Both Kedarnath and Badrinath being high altitude shrines, remain closed during the winter months. At those times, two places become temporary abode of the deities. We wanted to reach Joshimath by the end of the day. Joshimath is where Badrinath is worshipped during winter months. We went through a place called Ukhimath en route, which is the winter stay for the deity of Kedarnath.
Ukhimath: The temple here is smaller but structure wise the same as the Kedarnath temple. Inside the temple there are the place where the “Chari” of the Kedarnath is kept while it is here.
The temple looked reasonabley emplty as the deity is in Kedarnath now. The prasad seller seemed reasonably relaxed as well…
I noticed the entire Joshimath on the opposite side from there..
As with any other temple, there are sadhus sitting looking for prospective visitors. This Babaji was really good at posing however…
The route to Joshimath was really scenic. It had every element of a romantic journey with winding roads, river flowing far below.
The road also seemed to be just cut out of a mountain with portions of it still hanging on the road.
We went through Chopta. It felt like a crime not to stop here for extended period of time. I would definitely need to come back here.
Finally, we reached Joshimath a little before the evening. The room was clearly dirty, but oh..the view.. 🙂
Joshimath to Badrinath:
We stayed at Joshimath, the summer abode of the Badrinath for the night. We started for Badrinath early next morning. This time, as we gained height, we saw what appeared to us to be some frozen streams.
At one place, one of our cars had a flat tire. Fortunately, no one was hurt. We waited for some time for the repair and I clicked some more.
Finally, we reached Badrinath at around 9 AM. We then went to the temple for a darshan. People did a bit of puja. I went to the Tapt Kund (a sulphur hot spring ) and felt the warmth of it.
The temple of Badrinath is situated between the Nar and Narayan mountains. The folk lore says that while Narayan was doing penance here, Lakshmi, the wife , also the goddess of wealth protected him by becoming a Badri (Jamun /Ber / A type of Berry , commonly called Badri ) tree. Umm..there are a few questions in my mind regarding this, but I dare not ask those in the open forum due to the fear of getting bashed on my face…. 😛
The temple looks grand being situated in between the mountains, shimmering in the rays of the sun. We had to wait for a long time for the darshan. While on the line, I noticed some flowers on the sidewalk. It was late May, just summer and the flowers were in full bloom, which made the surrounding walk look beautiful.
Also, noticed devotees sitting on the sidewalk due to the long wait in queue.
I even met a Little Lord Shiva, how cute! 🙂
Finally, we were able to go inside the temple and after a short time, were shoved out as with any other Hindu temple.. 😀
Wohoo! Badrinath done! Having secured our ticket to heaven, we were free for the day!
Mana villege is the last villege on the Indo-China border on this side. This is very close the Badrinath. This scenic village has some places like Ganesh Gompha, Saraswati Gompha, Vim pool etc. The places in this region are associated with the Mahabharata, especially with the story post the great war.

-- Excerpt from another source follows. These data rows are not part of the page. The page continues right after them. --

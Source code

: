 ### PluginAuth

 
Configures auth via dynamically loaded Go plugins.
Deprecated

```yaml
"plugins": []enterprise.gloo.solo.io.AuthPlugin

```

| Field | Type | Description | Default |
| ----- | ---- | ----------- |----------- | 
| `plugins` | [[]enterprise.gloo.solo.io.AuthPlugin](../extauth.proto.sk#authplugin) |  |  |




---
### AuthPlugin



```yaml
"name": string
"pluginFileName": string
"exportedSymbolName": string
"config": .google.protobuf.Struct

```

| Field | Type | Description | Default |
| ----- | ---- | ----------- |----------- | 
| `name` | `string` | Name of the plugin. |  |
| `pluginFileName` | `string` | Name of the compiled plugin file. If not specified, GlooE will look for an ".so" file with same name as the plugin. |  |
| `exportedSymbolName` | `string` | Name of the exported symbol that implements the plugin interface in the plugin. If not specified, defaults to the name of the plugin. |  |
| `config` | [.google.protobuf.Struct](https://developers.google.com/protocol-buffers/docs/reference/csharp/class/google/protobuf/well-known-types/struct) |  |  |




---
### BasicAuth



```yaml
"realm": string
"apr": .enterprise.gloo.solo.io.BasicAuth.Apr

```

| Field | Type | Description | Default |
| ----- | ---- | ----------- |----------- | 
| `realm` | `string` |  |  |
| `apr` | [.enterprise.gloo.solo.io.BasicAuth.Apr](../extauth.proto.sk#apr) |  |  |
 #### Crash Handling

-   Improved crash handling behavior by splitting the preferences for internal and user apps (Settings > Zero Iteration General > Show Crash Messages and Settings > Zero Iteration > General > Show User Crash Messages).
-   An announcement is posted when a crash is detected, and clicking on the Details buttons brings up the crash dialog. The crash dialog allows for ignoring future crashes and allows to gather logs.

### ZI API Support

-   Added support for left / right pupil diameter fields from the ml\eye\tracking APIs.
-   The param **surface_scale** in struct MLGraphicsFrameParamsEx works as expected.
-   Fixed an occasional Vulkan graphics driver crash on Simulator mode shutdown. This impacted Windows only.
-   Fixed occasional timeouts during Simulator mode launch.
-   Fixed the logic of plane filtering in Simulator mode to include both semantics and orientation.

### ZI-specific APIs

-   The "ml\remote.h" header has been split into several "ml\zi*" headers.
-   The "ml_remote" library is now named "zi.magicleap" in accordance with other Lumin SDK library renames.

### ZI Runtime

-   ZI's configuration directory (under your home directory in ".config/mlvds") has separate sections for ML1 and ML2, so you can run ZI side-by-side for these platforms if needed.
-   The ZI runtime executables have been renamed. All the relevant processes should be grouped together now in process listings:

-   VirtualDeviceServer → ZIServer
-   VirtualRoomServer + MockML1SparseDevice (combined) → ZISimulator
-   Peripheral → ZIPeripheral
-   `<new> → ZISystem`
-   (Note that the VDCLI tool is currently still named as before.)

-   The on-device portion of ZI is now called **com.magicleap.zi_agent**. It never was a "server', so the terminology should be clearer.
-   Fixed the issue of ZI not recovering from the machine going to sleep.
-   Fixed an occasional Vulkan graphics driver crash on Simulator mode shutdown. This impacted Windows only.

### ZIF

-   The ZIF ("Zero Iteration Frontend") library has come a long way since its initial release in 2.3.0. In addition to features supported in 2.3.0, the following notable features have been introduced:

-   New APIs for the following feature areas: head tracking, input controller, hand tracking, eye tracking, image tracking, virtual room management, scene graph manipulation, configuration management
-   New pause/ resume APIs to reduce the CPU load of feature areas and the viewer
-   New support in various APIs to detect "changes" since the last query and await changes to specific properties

Legend has it , that the Pandavas (consult Mahabharata, the epic), once they decided to renounce family life, went through these places and one by one started their eternal journeys. It is said that Draupadi, the wife of the Pandavas, died here at Mana.

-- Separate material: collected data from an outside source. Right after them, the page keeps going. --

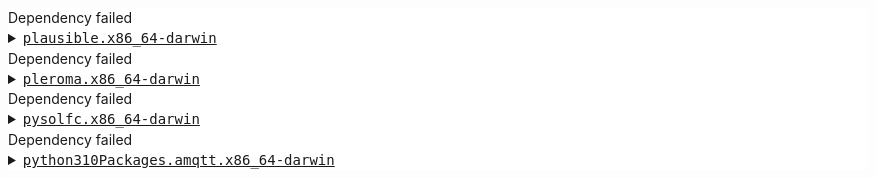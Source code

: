 </details>
</td>
<td>Dependency failed</td>
</tr>
<tr>
<td>
<details><summary>
<tt><a href='https://hydra.nixos.org/build/199944080'>plausible.x86_64-darwin</a></tt>
</summary></details>
</td>
<td>Dependency failed</td>
</tr>
<tr>
<td>
<details><summary>
<tt><a href='https://hydra.nixos.org/build/199924653'>pleroma.x86_64-darwin</a></tt>
</summary></details>
</td>
<td>Dependency failed</td>
</tr>
<tr>
<td>
<details><summary>
<tt><a href='https://hydra.nixos.org/build/199964503'>pysolfc.x86_64-darwin</a></tt>
</summary></details>
</td>
<td>Dependency failed</td>
</tr>
<tr>
<td>
<details><summary>
<tt><a href='https://hydra.nixos.org/build/199914916'>python310Packages.amqtt.x86_64-darwin</a></tt>
</summary>
<ul>
<li>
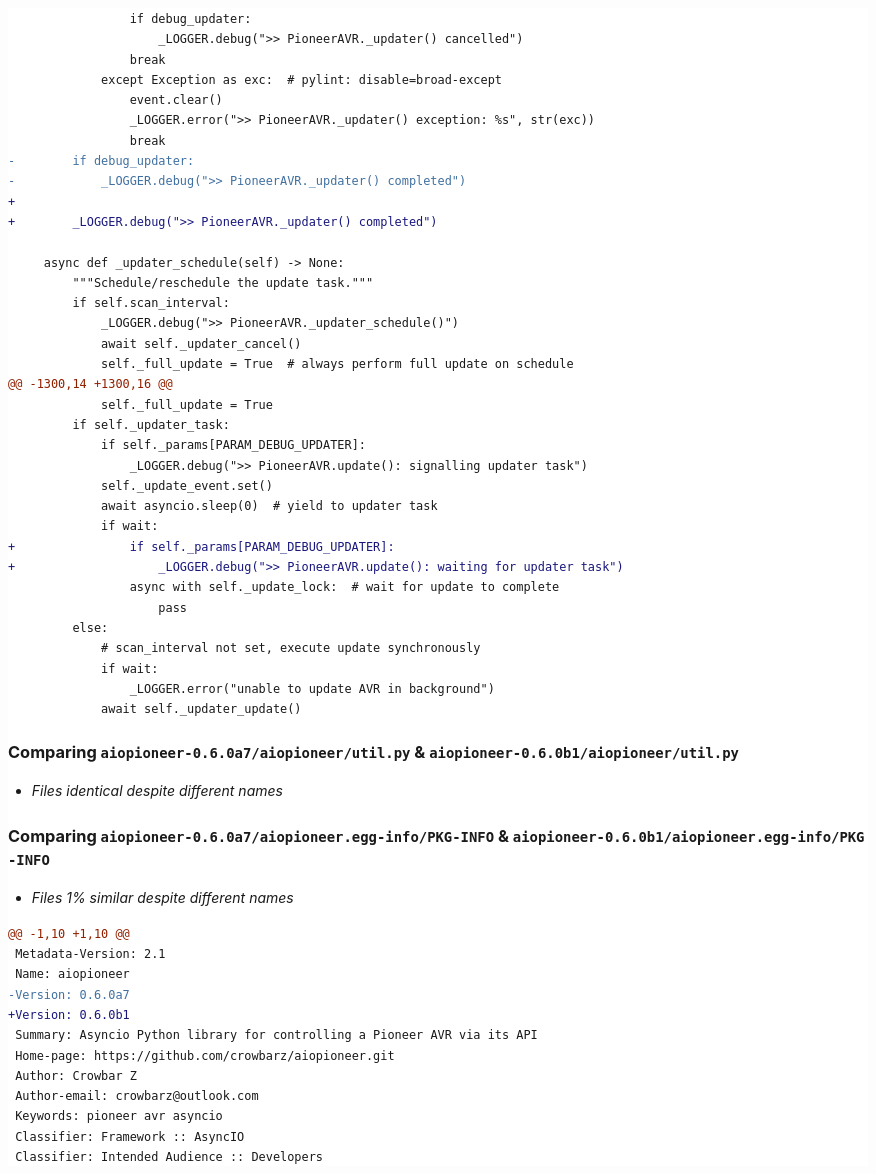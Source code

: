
 ```diff
                 if debug_updater:
                     _LOGGER.debug(">> PioneerAVR._updater() cancelled")
                 break
             except Exception as exc:  # pylint: disable=broad-except
                 event.clear()
                 _LOGGER.error(">> PioneerAVR._updater() exception: %s", str(exc))
                 break
-        if debug_updater:
-            _LOGGER.debug(">> PioneerAVR._updater() completed")
+
+        _LOGGER.debug(">> PioneerAVR._updater() completed")
 
     async def _updater_schedule(self) -> None:
         """Schedule/reschedule the update task."""
         if self.scan_interval:
             _LOGGER.debug(">> PioneerAVR._updater_schedule()")
             await self._updater_cancel()
             self._full_update = True  # always perform full update on schedule
@@ -1300,14 +1300,16 @@
             self._full_update = True
         if self._updater_task:
             if self._params[PARAM_DEBUG_UPDATER]:
                 _LOGGER.debug(">> PioneerAVR.update(): signalling updater task")
             self._update_event.set()
             await asyncio.sleep(0)  # yield to updater task
             if wait:
+                if self._params[PARAM_DEBUG_UPDATER]:
+                    _LOGGER.debug(">> PioneerAVR.update(): waiting for updater task")
                 async with self._update_lock:  # wait for update to complete
                     pass
         else:
             # scan_interval not set, execute update synchronously
             if wait:
                 _LOGGER.error("unable to update AVR in background")
             await self._updater_update()
```

### Comparing `aiopioneer-0.6.0a7/aiopioneer/util.py` & `aiopioneer-0.6.0b1/aiopioneer/util.py`

 * *Files identical despite different names*

### Comparing `aiopioneer-0.6.0a7/aiopioneer.egg-info/PKG-INFO` & `aiopioneer-0.6.0b1/aiopioneer.egg-info/PKG-INFO`

 * *Files 1% similar despite different names*

```diff
@@ -1,10 +1,10 @@
 Metadata-Version: 2.1
 Name: aiopioneer
-Version: 0.6.0a7
+Version: 0.6.0b1
 Summary: Asyncio Python library for controlling a Pioneer AVR via its API
 Home-page: https://github.com/crowbarz/aiopioneer.git
 Author: Crowbar Z
 Author-email: crowbarz@outlook.com
 Keywords: pioneer avr asyncio
 Classifier: Framework :: AsyncIO
 Classifier: Intended Audience :: Developers
```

This is also starting point for some treks including the Satopanth lake and Swargarohini glacier and a short one to Vasudhara falls. The legend also has it that the water of the Vasudhara does not fall on the sinner. I would like to see how the water retracts while I stand under it! 😀
We went there during late afternoon. The weather was clear, there was a chilly wind, which made us feel less tired. Visibility was not that bad. I could see the Vasudhara from far.
I wish to go on one these treks someday. Imagine staying here with the mountains by your side… 🙂
Not too far from this place, there is also a high altitude pass, called Mana Pass. Contrary to the popular belief of Khardong La in Ladakh, India, being the highest motorable road in the world, the Mana Pass is the
highest vehicle accessible road in the world Correction! it is NOT the highest motorable road and there are several other higher passes in the word including in the surrounding regions. Thanks @gobnomadic for the info 🙂 . However, Mana pass, often called Dungri La, stands at a higher altitude then the Khardong La in Ladakh, India. The road, however is used by military. Getting permission is necessary to go further from this area due to this being a sensitive border zone.

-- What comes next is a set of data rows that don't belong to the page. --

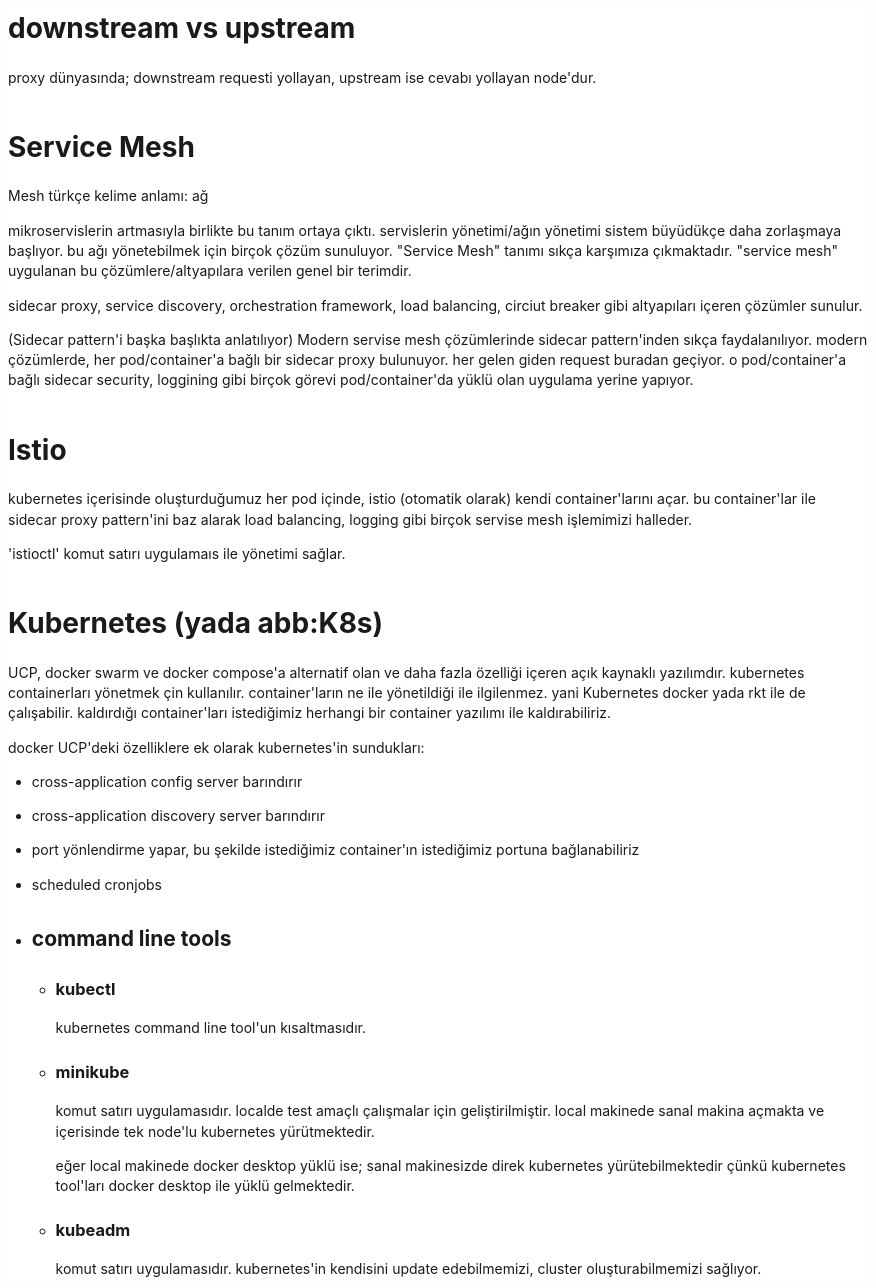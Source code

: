 # downstream vs upstream
proxy dünyasında; downstream requesti yollayan, upstream ise cevabı yollayan node'dur.

# Service Mesh
Mesh türkçe kelime anlamı: ağ

mikroservislerin artmasıyla birlikte bu tanım ortaya çıktı. servislerin yönetimi/ağın yönetimi sistem büyüdükçe daha zorlaşmaya başlıyor. bu ağı yönetebilmek için birçok çözüm sunuluyor. "Service Mesh" tanımı sıkça karşımıza çıkmaktadır. "service mesh" uygulanan bu çözümlere/altyapılara verilen genel bir terimdir.

sidecar proxy, service discovery, orchestration framework, load balancing, circiut breaker gibi altyapıları içeren çözümler sunulur.

(Sidecar pattern'i başka başlıkta anlatılıyor) Modern servise mesh çözümlerinde sidecar pattern'inden sıkça faydalanılıyor. modern çözümlerde, her pod/container'a bağlı bir sidecar proxy bulunuyor. her gelen giden request buradan geçiyor. o pod/container'a bağlı sidecar security, loggining gibi birçok görevi pod/container'da yüklü olan uygulama yerine yapıyor.

# Istio
kubernetes içerisinde oluşturduğumuz her pod içinde, istio (otomatik olarak) kendi container'larını açar. bu container'lar ile sidecar proxy pattern'ini baz alarak load balancing, logging gibi birçok servise mesh işlemimizi halleder.

'istioctl' komut satırı uygulamaıs ile yönetimi sağlar.

# Kubernetes (yada abb:K8s)
UCP, docker swarm ve docker compose'a alternatif olan ve daha fazla özelliği içeren açık kaynaklı yazılımdır. kubernetes containerları yönetmek çin kullanılır. container'ların ne ile yönetildiği ile ilgilenmez. yani Kubernetes docker yada rkt ile de çalışabilir. kaldırdığı container'ları istediğimiz herhangi bir container yazılımı ile kaldırabiliriz.

docker UCP'deki özelliklere ek olarak kubernetes'in sundukları:
- cross-application config server barındırır
- cross-application discovery server barındırır
- port yönlendirme yapar, bu şekilde istediğimiz container'ın istediğimiz portuna bağlanabiliriz
- scheduled cronjobs

- ## command line tools

   - ### kubectl
     kubernetes command line tool'un kısaltmasıdır.

   - ### minikube
     komut satırı uygulamasıdır. localde test amaçlı çalışmalar için geliştirilmiştir. local makinede sanal makina açmakta ve içerisinde tek node'lu kubernetes yürütmektedir.

     eğer local makinede docker desktop yüklü ise; sanal makinesizde direk kubernetes yürütebilmektedir çünkü kubernetes tool'ları docker desktop ile yüklü gelmektedir.

   - ### kubeadm
     komut satırı uygulamasıdır. kubernetes'in kendisini update edebilmemizi, cluster oluşturabilmemizi sağlıyor.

After loitering through the narrow alleyways of this area for some time, we came back to the place of stay at Badrinath. But while entering, we could see something, a high altitude peak shrouded in clouds in the evening sun.
The night came with beautifully clear sky with umpteen numbers of shiney, bright stars. I missed my Tripod very much, I would have tried something even without it, but there was no open space with less light pollution except for the terrace of the Dharmshala. And even that was closed. 😦 But I was present outside my place before the dawn broke. I wanted to see the Neelkanth , the one that is legendary and beautiful.
I was rewarded. There was some clouds at first, but the clouds parted just in time for the Peak to catch golden light . It was a spectacle to behold. And I watched it standing there, memorised.